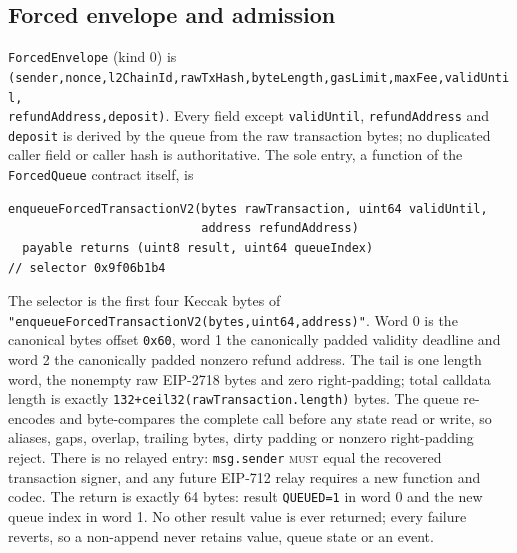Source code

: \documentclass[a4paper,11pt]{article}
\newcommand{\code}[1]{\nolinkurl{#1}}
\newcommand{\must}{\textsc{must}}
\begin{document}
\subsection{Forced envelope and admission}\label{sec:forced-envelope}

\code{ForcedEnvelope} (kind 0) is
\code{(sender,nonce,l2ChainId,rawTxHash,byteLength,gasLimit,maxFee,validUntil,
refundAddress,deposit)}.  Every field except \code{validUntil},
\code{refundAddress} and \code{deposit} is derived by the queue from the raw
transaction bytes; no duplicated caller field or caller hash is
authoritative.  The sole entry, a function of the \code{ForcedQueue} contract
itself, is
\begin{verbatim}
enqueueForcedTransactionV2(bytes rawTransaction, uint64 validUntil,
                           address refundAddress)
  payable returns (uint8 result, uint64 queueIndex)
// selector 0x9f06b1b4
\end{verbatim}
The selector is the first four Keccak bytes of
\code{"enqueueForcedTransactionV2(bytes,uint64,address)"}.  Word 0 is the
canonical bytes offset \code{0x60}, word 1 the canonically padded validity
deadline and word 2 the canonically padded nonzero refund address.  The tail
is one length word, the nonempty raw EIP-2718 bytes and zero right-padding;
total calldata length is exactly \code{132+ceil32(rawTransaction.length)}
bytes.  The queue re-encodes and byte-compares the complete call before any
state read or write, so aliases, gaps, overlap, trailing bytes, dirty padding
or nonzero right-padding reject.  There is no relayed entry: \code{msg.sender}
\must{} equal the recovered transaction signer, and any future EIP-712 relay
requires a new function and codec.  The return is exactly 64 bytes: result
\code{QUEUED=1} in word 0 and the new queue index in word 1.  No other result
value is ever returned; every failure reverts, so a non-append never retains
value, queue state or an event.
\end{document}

* * *

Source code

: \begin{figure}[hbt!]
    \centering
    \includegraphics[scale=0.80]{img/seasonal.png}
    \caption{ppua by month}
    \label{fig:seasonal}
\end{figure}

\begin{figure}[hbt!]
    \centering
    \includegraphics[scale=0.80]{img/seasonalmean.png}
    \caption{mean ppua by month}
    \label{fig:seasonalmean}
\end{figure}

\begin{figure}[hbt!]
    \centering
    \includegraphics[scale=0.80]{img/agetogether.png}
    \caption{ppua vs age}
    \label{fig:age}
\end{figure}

* * *

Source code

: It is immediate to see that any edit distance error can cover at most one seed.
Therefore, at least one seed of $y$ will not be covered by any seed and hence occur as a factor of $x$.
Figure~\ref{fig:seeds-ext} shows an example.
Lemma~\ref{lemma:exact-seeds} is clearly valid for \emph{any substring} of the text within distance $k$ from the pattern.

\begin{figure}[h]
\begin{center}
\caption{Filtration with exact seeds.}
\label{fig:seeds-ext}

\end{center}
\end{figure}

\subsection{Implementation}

Problem requirements.
Find each line above with the string "from", then report how many there are. Write only the number.

Result.
2